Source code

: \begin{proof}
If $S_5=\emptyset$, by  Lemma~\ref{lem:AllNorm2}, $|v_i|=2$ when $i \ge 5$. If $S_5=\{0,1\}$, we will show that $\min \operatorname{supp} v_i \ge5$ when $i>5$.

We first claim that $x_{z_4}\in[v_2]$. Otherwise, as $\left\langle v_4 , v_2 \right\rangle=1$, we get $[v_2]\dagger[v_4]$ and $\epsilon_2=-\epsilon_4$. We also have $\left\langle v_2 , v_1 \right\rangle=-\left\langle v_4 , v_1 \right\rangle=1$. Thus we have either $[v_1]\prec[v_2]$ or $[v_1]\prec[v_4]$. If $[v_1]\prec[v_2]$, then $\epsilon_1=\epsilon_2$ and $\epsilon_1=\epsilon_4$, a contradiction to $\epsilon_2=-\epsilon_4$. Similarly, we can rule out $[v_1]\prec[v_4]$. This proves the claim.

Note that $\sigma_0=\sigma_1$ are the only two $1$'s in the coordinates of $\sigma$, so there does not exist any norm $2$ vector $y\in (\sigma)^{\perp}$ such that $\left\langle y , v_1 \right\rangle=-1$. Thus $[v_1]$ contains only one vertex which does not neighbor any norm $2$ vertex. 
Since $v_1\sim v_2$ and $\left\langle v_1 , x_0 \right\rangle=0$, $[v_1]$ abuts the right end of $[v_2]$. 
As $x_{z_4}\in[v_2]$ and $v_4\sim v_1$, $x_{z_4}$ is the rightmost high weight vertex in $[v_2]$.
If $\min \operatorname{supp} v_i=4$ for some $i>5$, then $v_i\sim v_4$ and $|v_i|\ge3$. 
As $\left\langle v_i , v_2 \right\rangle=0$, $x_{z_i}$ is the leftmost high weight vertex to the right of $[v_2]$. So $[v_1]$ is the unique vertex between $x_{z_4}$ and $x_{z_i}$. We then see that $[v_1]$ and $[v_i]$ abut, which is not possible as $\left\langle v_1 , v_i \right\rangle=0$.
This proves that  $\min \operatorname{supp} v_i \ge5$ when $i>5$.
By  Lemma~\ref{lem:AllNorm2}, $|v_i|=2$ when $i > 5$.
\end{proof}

* EXERCISE BRIEF *
Across the data, find each line that has "Lemma" in it and copy that line.

* RESPONSE TO THIS EXERCISE *
If $S_5=\emptyset$, by  Lemma~\ref{lem:AllNorm2}, $|v_i|=2$ when $i \ge 5$. If $S_5=\{0,1\}$, we will show that $\min \operatorname{supp} v_i \ge5$ when $i>5$.
By  Lemma~\ref{lem:AllNorm2}, $|v_i|=2$ when $i > 5$.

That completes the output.